Initial development work on the fighter began in 1996 under the Clinton administration. Lockheed then beat out Boeing to win the program in 2001, early in the administration of George W. Bush.
Defense Secretary Leon Panetta last month said the Pentagon would slow procurement of the new warplane for a third time in three years to allow for more testing and development to be completed before production can be ramped up.
The Pentagon is due to defer work on 179 airplanes over the next five years, pushing their production off until after 2017. There are growing signs that the eight international partners - Britain, Canada, Australia, Norway, Denmark, Italy, the Netherlands and Turkey - may make similar moves.
Kendall said problems on the plane so far were typical of those experienced by other big new aircraft programs, and he had not seen anything that would prevent the continuation of production at the current low rates.
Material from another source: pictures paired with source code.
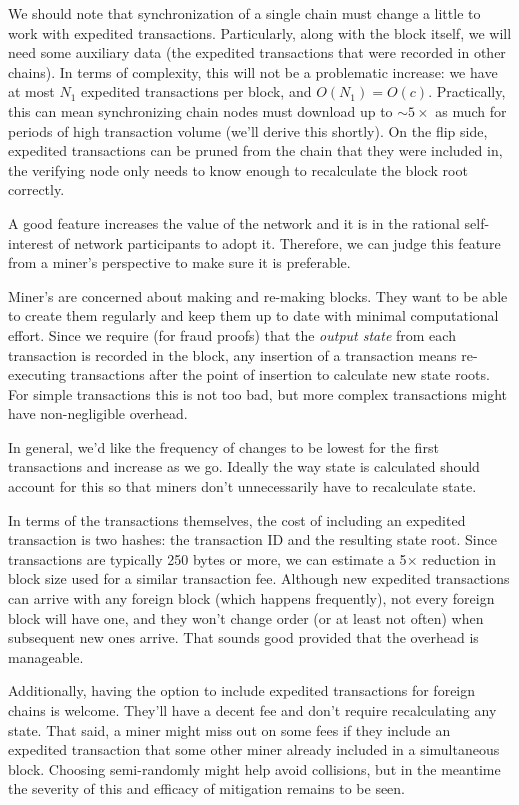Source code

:We should note that synchronization of a single chain must change a little to work with expedited transactions.
Particularly, along with the block itself, we will need some auxiliary data (the expedited transactions that were recorded in other chains).
In terms of complexity, this will not be a problematic increase: we have at most $N_1$ expedited transactions per block, and $O(N_1) = O(c)$.
Practically, this can mean synchronizing \cL chain nodes must download up to $\sim 5\times$ as much for periods of high transaction volume (we'll derive this shortly).
On the flip side, expedited transactions can be pruned from the \cR chain that they were included in, the verifying \cR node only needs to know enough to recalculate the block root correctly.


A good feature increases the value of the network and it is in the rational self-interest of network participants to adopt it.
Therefore, we can judge this feature from a miner's perspective to make sure it is preferable.

Miner's are concerned about making and re-making blocks.
They want to be able to create them regularly and keep them up to date with minimal computational effort.
Since we require (for fraud proofs) that the \emph{output state} from each transaction is recorded in the block, any insertion of a transaction means re-executing transactions after the point of insertion to calculate new state roots.
For simple transactions this is not too bad, but more complex transactions might have non-negligible overhead.

In general, we'd like the frequency of changes to be lowest for the first transactions and increase as we go.
Ideally the way state is calculated should account for this so that miners don't unnecessarily have to recalculate state.

In terms of the transactions themselves, the cost of including an expedited transaction is two hashes: the transaction ID and the resulting state root.
Since transactions are typically 250 bytes or more, we can estimate a 5$\times$ reduction in block size used for a similar transaction fee.
Although new expedited transactions can arrive with any foreign block (which happens frequently), not every foreign block will have one, and they won't change order (or at least not often) when subsequent new ones arrive.
That sounds good provided that the overhead is manageable.

Additionally, having the option to include expedited transactions for foreign chains is welcome.
They'll have a decent fee and don't require recalculating any state.
That said, a miner might miss out on some fees if they include an expedited transaction that some other miner already included in a simultaneous block.
Choosing semi-randomly might help avoid collisions, but in the meantime the severity of this and efficacy of mitigation remains to be seen.

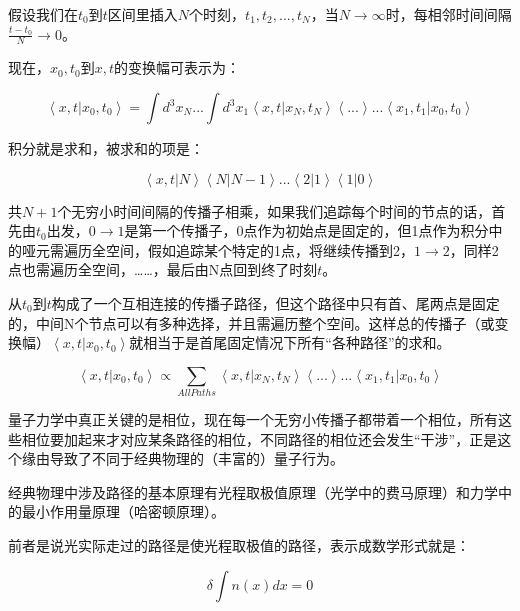 假设我们在$t_0$到$t$区间里插入$N$个时刻，$t_1, t_2, ..., t_N$，当$N \to \infty$时，每相邻时间间隔$\frac{t - t_0}{N} \to 0$。

现在，$x_0,t_0$到$x,t$的变换幅可表示为：

\begin{equation}
\left\langle x,t | x_0, t_0 \right\rangle = \int d^3 x_N ... \int d^3 x_1 \left\langle x, t | x_N, t_N \right\rangle \left\langle  ... \right\rangle ... \left\langle x_1, t_1 | x_0 , t_0 \right\rangle
\end{equation}

积分就是求和，被求和的项是：

\begin{equation*}
\left\langle x,t | N \right\rangle \left\langle N | N-1 \right\rangle ... \left\langle 2 | 1 \right\rangle \left\langle 1 | 0 \right\rangle
\end{equation*}

共$N+1$个无穷小时间间隔的传播子相乘，如果我们追踪每个时间的节点的话，首先由$t_0$出发，$0 \to 1$是第一个传播子，0点作为初始点是固定的，但1点作为积分中的哑元需遍历全空间，假如追踪某个特定的1点，将继续传播到2，$1 \to 2$，同样2点也需遍历全空间，……，最后由N点回到终了时刻$t$。

从$t_0$到$t$构成了一个互相连接的传播子路径，但这个路径中只有首、尾两点是固定的，中间N个节点可以有多种选择，并且需遍历整个空间。这样总的传播子（或变换幅）$\left\langle x,t | x_0, t_0 \right\rangle$就相当于是首尾固定情况下所有“各种路径”的求和。

\begin{equation}
\left\langle x,t | x_0, t_0 \right\rangle \propto \sum\limits_{All Paths} \left\langle x, t | x_N, t_N \right\rangle \left\langle  ... \right\rangle ... \left\langle x_1, t_1 | x_0 , t_0 \right\rangle   
\end{equation}

量子力学中真正关键的是相位，现在每一个无穷小传播子都带着一个相位，所有这些相位要加起来才对应某条路径的相位，不同路径的相位还会发生“干涉”，正是这个缘由导致了不同于经典物理的（丰富的）量子行为。

经典物理中涉及路径的基本原理有光程取极值原理（光学中的费马原理）和力学中的最小作用量原理（哈密顿原理）。

前者是说光实际走过的路径是使光程取极值的路径，表示成数学形式就是：

\begin{equation}
\delta \int n(x) dx = 0 
\end{equation}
The F-35 has completed about 20 percent of its required testing and should continue to accomplish about an additional 15 percent to 20 percent of testing in each of the coming years, Kendall said.
He said Pentagon planned had counted on improved design tools and modeling to catch possible problems with the new jet, when they decided to move into low-rate initial production even before the airplane was tested, but those design tools failed.
Kendall said he hoped no more serious issues arose over the next few years, which would allow Lockheed to ramp up production and drive the cost of the airplane lower.
He said the Pentagon hoped to move in that direction soon, but was not quite ready to do that yet.